Materials provided:
● ● ● ● ●

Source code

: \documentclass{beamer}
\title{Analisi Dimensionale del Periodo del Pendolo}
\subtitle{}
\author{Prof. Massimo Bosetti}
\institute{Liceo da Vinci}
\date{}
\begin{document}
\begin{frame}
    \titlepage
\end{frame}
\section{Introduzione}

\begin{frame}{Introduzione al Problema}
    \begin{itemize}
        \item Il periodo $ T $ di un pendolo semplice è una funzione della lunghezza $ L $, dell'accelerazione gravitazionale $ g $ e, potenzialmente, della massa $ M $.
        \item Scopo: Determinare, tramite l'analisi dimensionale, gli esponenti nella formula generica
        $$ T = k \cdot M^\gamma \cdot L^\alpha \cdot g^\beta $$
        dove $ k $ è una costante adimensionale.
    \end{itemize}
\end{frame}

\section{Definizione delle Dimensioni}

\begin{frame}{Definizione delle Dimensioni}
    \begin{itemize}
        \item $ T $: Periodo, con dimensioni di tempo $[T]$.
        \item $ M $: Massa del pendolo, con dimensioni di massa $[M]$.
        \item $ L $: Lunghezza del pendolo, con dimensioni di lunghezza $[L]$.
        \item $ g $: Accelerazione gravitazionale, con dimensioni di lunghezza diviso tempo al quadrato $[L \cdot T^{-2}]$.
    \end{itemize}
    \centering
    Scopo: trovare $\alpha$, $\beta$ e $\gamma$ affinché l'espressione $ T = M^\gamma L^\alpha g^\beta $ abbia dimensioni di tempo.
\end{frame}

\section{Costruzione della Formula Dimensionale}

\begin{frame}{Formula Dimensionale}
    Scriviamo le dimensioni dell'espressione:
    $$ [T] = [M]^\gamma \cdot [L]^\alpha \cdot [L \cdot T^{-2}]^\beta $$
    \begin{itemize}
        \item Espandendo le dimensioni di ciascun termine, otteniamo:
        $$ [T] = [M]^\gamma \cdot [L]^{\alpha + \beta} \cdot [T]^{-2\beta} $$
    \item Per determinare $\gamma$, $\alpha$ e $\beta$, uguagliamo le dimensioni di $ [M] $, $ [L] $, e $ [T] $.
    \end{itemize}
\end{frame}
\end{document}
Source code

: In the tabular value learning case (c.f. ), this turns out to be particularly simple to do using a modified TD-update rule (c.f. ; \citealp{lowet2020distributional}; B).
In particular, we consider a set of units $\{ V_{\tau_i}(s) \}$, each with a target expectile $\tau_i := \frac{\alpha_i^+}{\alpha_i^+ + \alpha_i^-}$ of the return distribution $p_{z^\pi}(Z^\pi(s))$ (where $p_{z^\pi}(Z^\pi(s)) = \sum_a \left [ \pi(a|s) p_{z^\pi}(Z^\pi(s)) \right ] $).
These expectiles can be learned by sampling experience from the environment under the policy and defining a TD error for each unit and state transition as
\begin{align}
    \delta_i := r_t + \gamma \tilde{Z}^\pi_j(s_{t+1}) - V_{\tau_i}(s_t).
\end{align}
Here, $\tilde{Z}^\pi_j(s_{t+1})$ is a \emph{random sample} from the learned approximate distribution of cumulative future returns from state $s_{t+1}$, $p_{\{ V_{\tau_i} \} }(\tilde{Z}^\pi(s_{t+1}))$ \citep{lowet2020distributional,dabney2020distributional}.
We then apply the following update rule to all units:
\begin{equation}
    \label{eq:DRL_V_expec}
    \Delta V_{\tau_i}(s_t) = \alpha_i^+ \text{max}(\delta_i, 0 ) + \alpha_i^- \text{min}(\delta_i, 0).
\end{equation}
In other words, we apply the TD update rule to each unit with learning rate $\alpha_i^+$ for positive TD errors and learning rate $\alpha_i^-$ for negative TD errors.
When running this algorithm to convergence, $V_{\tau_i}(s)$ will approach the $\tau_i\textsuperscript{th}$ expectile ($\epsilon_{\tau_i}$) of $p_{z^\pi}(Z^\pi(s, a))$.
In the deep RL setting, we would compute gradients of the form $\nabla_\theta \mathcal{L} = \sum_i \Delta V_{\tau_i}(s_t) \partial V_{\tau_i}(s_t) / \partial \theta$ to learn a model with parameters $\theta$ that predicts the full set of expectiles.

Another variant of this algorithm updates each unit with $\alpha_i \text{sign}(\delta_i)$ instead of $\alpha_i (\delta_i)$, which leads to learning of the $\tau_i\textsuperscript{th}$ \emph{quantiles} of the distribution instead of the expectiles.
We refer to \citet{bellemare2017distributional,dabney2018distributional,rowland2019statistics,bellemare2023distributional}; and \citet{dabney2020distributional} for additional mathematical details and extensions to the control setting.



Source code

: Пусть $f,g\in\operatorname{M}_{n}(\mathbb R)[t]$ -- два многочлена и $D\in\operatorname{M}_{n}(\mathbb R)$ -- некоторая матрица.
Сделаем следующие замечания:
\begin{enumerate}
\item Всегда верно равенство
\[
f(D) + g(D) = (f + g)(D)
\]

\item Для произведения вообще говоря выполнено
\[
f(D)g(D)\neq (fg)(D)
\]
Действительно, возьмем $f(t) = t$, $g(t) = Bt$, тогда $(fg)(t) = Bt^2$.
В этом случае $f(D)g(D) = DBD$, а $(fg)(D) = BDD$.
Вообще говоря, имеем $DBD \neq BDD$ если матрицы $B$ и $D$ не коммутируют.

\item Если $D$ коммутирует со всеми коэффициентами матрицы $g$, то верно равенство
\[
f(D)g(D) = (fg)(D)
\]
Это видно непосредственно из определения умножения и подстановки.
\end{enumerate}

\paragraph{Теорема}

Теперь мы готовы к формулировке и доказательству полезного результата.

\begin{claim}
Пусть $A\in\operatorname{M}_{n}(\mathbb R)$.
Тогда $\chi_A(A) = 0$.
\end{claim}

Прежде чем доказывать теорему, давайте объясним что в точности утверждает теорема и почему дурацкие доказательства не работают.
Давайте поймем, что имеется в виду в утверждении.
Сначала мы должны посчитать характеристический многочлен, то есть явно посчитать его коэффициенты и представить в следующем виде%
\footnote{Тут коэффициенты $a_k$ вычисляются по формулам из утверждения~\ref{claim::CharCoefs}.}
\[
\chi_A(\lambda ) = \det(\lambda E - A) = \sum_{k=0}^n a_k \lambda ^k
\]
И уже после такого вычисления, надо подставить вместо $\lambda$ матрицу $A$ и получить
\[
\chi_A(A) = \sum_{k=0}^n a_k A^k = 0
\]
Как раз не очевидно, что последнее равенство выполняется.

● ● ● ● ●

What you will do:
Every entry in the listing must be retyped exactly.

Task response:
Source code

: \documentclass{beamer}
\title{Analisi Dimensionale del Periodo del Pendolo}
\subtitle{}
\author{Prof. Massimo Bosetti}
\institute{Liceo da Vinci}
\date{}
\begin{document}
\begin{frame}
    \titlepage
\end{frame}
\section{Introduzione}

\begin{frame}{Introduzione al Problema}
    \begin{itemize}
        \item Il periodo $ T $ di un pendolo semplice è una funzione della lunghezza $ L $, dell'accelerazione gravitazionale $ g $ e, potenzialmente, della massa $ M $.
        \item Scopo: Determinare, tramite l'analisi dimensionale, gli esponenti nella formula generica
        $$ T = k \cdot M^\gamma \cdot L^\alpha \cdot g^\beta $$
        dove $ k $ è una costante adimensionale.
    \end{itemize}
\end{frame}

\section{Definizione delle Dimensioni}

\begin{frame}{Definizione delle Dimensioni}
    \begin{itemize}
        \item $ T $: Periodo, con dimensioni di tempo $[T]$.
        \item $ M $: Massa del pendolo, con dimensioni di massa $[M]$.
        \item $ L $: Lunghezza del pendolo, con dimensioni di lunghezza $[L]$.
        \item $ g $: Accelerazione gravitazionale, con dimensioni di lunghezza diviso tempo al quadrato $[L \cdot T^{-2}]$.
    \end{itemize}
    \centering
    Scopo: trovare $\alpha$, $\beta$ e $\gamma$ affinché l'espressione $ T = M^\gamma L^\alpha g^\beta $ abbia dimensioni di tempo.
\end{frame}

\section{Costruzione della Formula Dimensionale}

\begin{frame}{Formula Dimensionale}
    Scriviamo le dimensioni dell'espressione:
    $$ [T] = [M]^\gamma \cdot [L]^\alpha \cdot [L \cdot T^{-2}]^\beta $$
    \begin{itemize}
        \item Espandendo le dimensioni di ciascun termine, otteniamo:
        $$ [T] = [M]^\gamma \cdot [L]^{\alpha + \beta} \cdot [T]^{-2\beta} $$
    \item Per determinare $\gamma$, $\alpha$ e $\beta$, uguagliamo le dimensioni di $ [M] $, $ [L] $, e $ [T] $.
    \end{itemize}
\end{frame}
\end{document}
Source code

: In the tabular value learning case (c.f. ), this turns out to be particularly simple to do using a modified TD-update rule (c.f. ; \citealp{lowet2020distributional}; B).
In particular, we consider a set of units $\{ V_{\tau_i}(s) \}$, each with a target expectile $\tau_i := \frac{\alpha_i^+}{\alpha_i^+ + \alpha_i^-}$ of the return distribution $p_{z^\pi}(Z^\pi(s))$ (where $p_{z^\pi}(Z^\pi(s)) = \sum_a \left [ \pi(a|s) p_{z^\pi}(Z^\pi(s)) \right ] $).
These expectiles can be learned by sampling experience from the environment under the policy and defining a TD error for each unit and state transition as
\begin{align}
    \delta_i := r_t + \gamma \tilde{Z}^\pi_j(s_{t+1}) - V_{\tau_i}(s_t).
\end{align}
Here, $\tilde{Z}^\pi_j(s_{t+1})$ is a \emph{random sample} from the learned approximate distribution of cumulative future returns from state $s_{t+1}$, $p_{\{ V_{\tau_i} \} }(\tilde{Z}^\pi(s_{t+1}))$ \citep{lowet2020distributional,dabney2020distributional}.
We then apply the following update rule to all units:
\begin{equation}
    \label{eq:DRL_V_expec}
    \Delta V_{\tau_i}(s_t) = \alpha_i^+ \text{max}(\delta_i, 0 ) + \alpha_i^- \text{min}(\delta_i, 0).
\end{equation}
In other words, we apply the TD update rule to each unit with learning rate $\alpha_i^+$ for positive TD errors and learning rate $\alpha_i^-$ for negative TD errors.
When running this algorithm to convergence, $V_{\tau_i}(s)$ will approach the $\tau_i\textsuperscript{th}$ expectile ($\epsilon_{\tau_i}$) of $p_{z^\pi}(Z^\pi(s, a))$.
In the deep RL setting, we would compute gradients of the form $\nabla_\theta \mathcal{L} = \sum_i \Delta V_{\tau_i}(s_t) \partial V_{\tau_i}(s_t) / \partial \theta$ to learn a model with parameters $\theta$ that predicts the full set of expectiles.

Another variant of this algorithm updates each unit with $\alpha_i \text{sign}(\delta_i)$ instead of $\alpha_i (\delta_i)$, which leads to learning of the $\tau_i\textsuperscript{th}$ \emph{quantiles} of the distribution instead of the expectiles.
We refer to \citet{bellemare2017distributional,dabney2018distributional,rowland2019statistics,bellemare2023distributional}; and \citet{dabney2020distributional} for additional mathematical details and extensions to the control setting.



Source code

: Пусть $f,g\in\operatorname{M}_{n}(\mathbb R)[t]$ -- два многочлена и $D\in\operatorname{M}_{n}(\mathbb R)$ -- некоторая матрица.
Сделаем следующие замечания:
\begin{enumerate}
\item Всегда верно равенство
\[
f(D) + g(D) = (f + g)(D)
\]

\item Для произведения вообще говоря выполнено
\[
f(D)g(D)\neq (fg)(D)
\]
Действительно, возьмем $f(t) = t$, $g(t) = Bt$, тогда $(fg)(t) = Bt^2$.
В этом случае $f(D)g(D) = DBD$, а $(fg)(D) = BDD$.
Вообще говоря, имеем $DBD \neq BDD$ если матрицы $B$ и $D$ не коммутируют.

\item Если $D$ коммутирует со всеми коэффициентами матрицы $g$, то верно равенство
\[
f(D)g(D) = (fg)(D)
\]
Это видно непосредственно из определения умножения и подстановки.
\end{enumerate}

\paragraph{Теорема}

Теперь мы готовы к формулировке и доказательству полезного результата.

\begin{claim}
Пусть $A\in\operatorname{M}_{n}(\mathbb R)$.
Тогда $\chi_A(A) = 0$.
\end{claim}

Прежде чем доказывать теорему, давайте объясним что в точности утверждает теорема и почему дурацкие доказательства не работают.
Давайте поймем, что имеется в виду в утверждении.
Сначала мы должны посчитать характеристический многочлен, то есть явно посчитать его коэффициенты и представить в следующем виде%
\footnote{Тут коэффициенты $a_k$ вычисляются по формулам из утверждения~\ref{claim::CharCoefs}.}
\[
\chi_A(\lambda ) = \det(\lambda E - A) = \sum_{k=0}^n a_k \lambda ^k
\]
И уже после такого вычисления, надо подставить вместо $\lambda$ матрицу $A$ и получить
\[
\chi_A(A) = \sum_{k=0}^n a_k A^k = 0
\]
Как раз не очевидно, что последнее равенство выполняется.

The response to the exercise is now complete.